South Korea punishes three credit card firms over data heist

library
crime | hacking | security

South Korean regulators have fined three credit card companies and banned them from issuing new credit cards for three months in the wake of the country’s largest-ever data theft last month.

The heist turned out to be an inside job, traced back to one IT guy inside a credit bureau and some dodgy data buyers, all of whom were arrested.

Financial data on at least 20 million people – more than 40% of the country’s population – was stolen and sold to marketing firms.

The theft was traced back to an IT contractor working for a company called the Korea Credit Bureau, which produces credit scores.

The worker purportedly copied the massive trove of data onto a USB stick.

He was arrested along with two managers at the marketing firms who were allegedly willing buyers of the data.

Early reports pointed to the contractor, an engineer, being able to get his hands on the data courtesy of Korea Credit Bureau’s access to databases run by three big South Korean credit card firms.

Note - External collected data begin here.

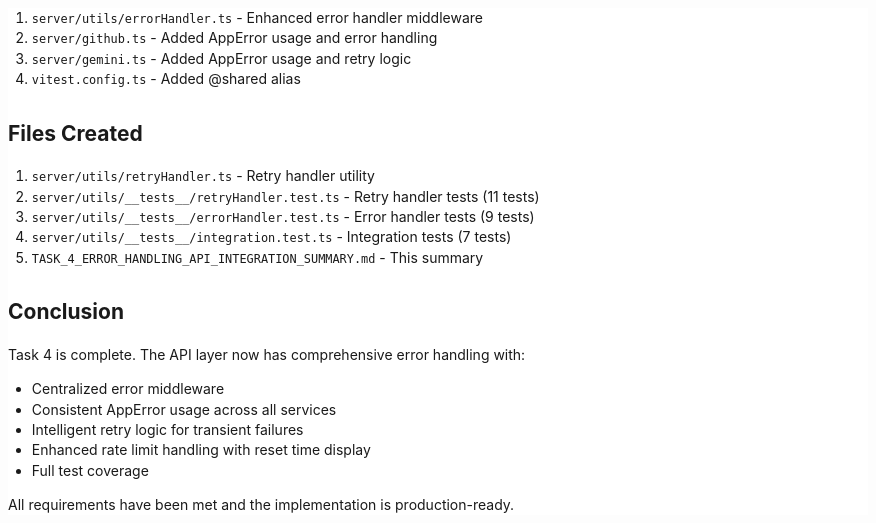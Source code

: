1. `server/utils/errorHandler.ts` - Enhanced error handler middleware
2. `server/github.ts` - Added AppError usage and error handling
3. `server/gemini.ts` - Added AppError usage and retry logic
4. `vitest.config.ts` - Added @shared alias

## Files Created

1. `server/utils/retryHandler.ts` - Retry handler utility
2. `server/utils/__tests__/retryHandler.test.ts` - Retry handler tests (11 tests)
3. `server/utils/__tests__/errorHandler.test.ts` - Error handler tests (9 tests)
4. `server/utils/__tests__/integration.test.ts` - Integration tests (7 tests)
5. `TASK_4_ERROR_HANDLING_API_INTEGRATION_SUMMARY.md` - This summary

## Conclusion

Task 4 is complete. The API layer now has comprehensive error handling with:
- Centralized error middleware
- Consistent AppError usage across all services
- Intelligent retry logic for transient failures
- Enhanced rate limit handling with reset time display
- Full test coverage

All requirements have been met and the implementation is production-ready.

Those credit card companies – KB Financial Group, NongHyup Financial Group and retailer Lotte Group – will each be fined 6 million Korean won ($5,658).

The BBC reports that South Korea’s Financial Supervisory Commission (FSC) said that the three firms had “neglected their legal duties of preventing any leakage of customer information”.

The credit card companies will also be banned from issuing new credit cards for three months, until 16 May 2014.

The chiefs of the credit card firms have publicly apologised for the leaks.

Some executives at NongHyup and KB Financial have resigned, while others at the three companies have offered their resignations.

According to the Wall Street Journal, all three companies said they would try to minimise inconvenience to customers.

Thousands of those customers, roaring mad, swamped branches of the three firms last month, demanding to have their cards cancelled or to have new ones issued, the BBC reports.

The WSJ reports that, pending the completion of investigations, the commission might seek further punishment for company executives and might also seek to double the credit firms’ suspensions to six months for future cases.